In the past, only doctors and sleep experts had the latest cutting-edge sleep tracking devices and technology that could accurately and efficiently measure the amount and quality of shuteye. Nowadays, every individual can track sleep from the comfort of their home by using sleep apps and wearables. However, can an app on a smartphone or a bunch of motion sensors worn on a wrist really replace standard medical sleep monitoring? Find out what sleep experts have to say about it.

An Increased Demand for Consumer Sleep Monitoring Devices

People have become more and more interested in monitoring their sleep quality. This interest aroused due to many sleepless nights an average American experience every year. Research shows that 1 out of 3 Americans occasionally suffers from insomnia and sleep deprivation. We can assume that a person who regularly has a bad sleep and feels tired and groggy during the day would like to know what is wrong and how to snooze a bit better.

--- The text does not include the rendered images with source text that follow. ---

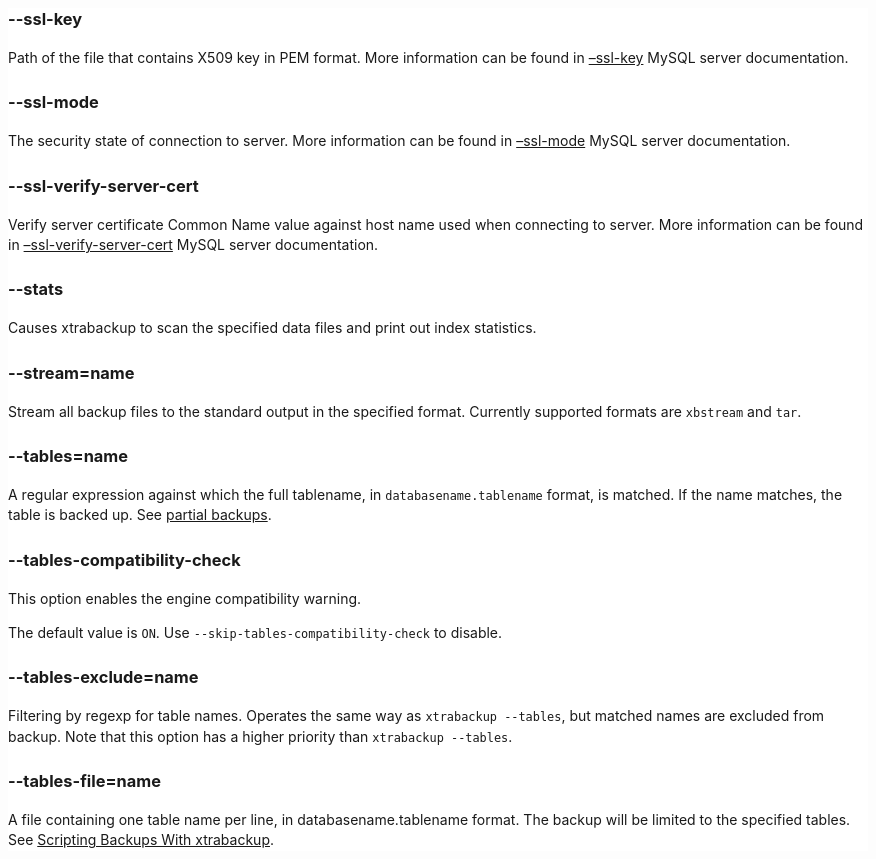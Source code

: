 ### --ssl-key
Path of the file that contains X509 key in PEM format. More information can be
found in [–ssl-key](https://dev.mysql.com/doc/refman/5.7/en/secure-connection-options.html#option_general_ssl-key)
MySQL server documentation.

### --ssl-mode
The security state of connection to server. More information can be found in
[–ssl-mode](https://dev.mysql.com/doc/refman/5.7/en/secure-connection-options.html#option_general_ssl-mode)
MySQL server documentation.

### --ssl-verify-server-cert
Verify server certificate Common Name value against host name used when
connecting to server. More information can be found in
[–ssl-verify-server-cert](https://dev.mysql.com/doc/refman/5.6/en/secure-connection-options.html#option_general_ssl-verify-server-cert)
MySQL server documentation.

### --stats
Causes xtrabackup to scan the specified data files and print out
index statistics.

### --stream=name
Stream all backup files to the standard output in the specified format.
Currently supported formats are `xbstream` and `tar`.

### --tables=name
A regular expression against which the full tablename, in
`databasename.tablename` format, is matched. If the name matches, the
table is backed up. See [partial backups](partial_backups.md).

### --tables-compatibility-check
This option enables the engine compatibility warning.

The default value is `ON`. Use `--skip-tables-compatibility-check`
to disable.

### --tables-exclude=name
Filtering by regexp for table names. Operates the same
way as `xtrabackup --tables`, but matched names are excluded from
backup. Note that this option has a higher priority than
`xtrabackup --tables`.

### --tables-file=name
A file containing one table name per line, in databasename.tablename format.
The backup will be limited to the specified tables. See
[Scripting Backups With xtrabackup](scripting_backups_xbk.md#scripting-xtrabackup).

As feeling unrefreshed and tired every day isn’t enough, scientists have found a link between poor sleep and serious medical disorders such as cardiovascular disease, diabetes, obesity and even cancer. The mentioned health consequences of poor sleep are widely reported in news media, and people are genuinely concerned.  Due to all we have mentioned above, a demand for sleep monitoring devices has significantly increased. The concern of people who want to know if they have a sleep problem has presented a great opportunity for consumer device manufacturers. Suddenly, dozens of sleep apps and other snooze tracking devices appeared. All these products claim not only to monitor but also to improve sleep. Most tech is available to every budget because it costs as little as $20.

Differences between Medical Sleep Monitoring and Consumer Sleep Tracking Devices

Medical sleep monitoring is usually done in a controlled environment such as a laboratory. The patient must spend a full night being monitored by twenty or more sensors that record brain activity, breathing, pulse, and body movement. Typically, a device called polysomnogram is used for sleep evaluation. This device is very different from consumer products. Apart from being accurate and efficient, all recording is supervised by experts who later evaluate the results. A polysomnogram can determine how much time a person spent awake and in different sleep stages. The device also detects breathing abnormalities or abnormal movements.

Consumer sleep tracking devices usually track body movement. However, this is not enough to determine a person’s quality of sleep.

Consumer Sleep Monitors

Sleep apps and most consumer sleep monitors have an actigraphy device inside them that can track body movement. Based only on body movement, these devices evaluate sleep quality. This is based on an idea that people move less when asleep. However, snooze tracking and evaluation are much more complicated than that.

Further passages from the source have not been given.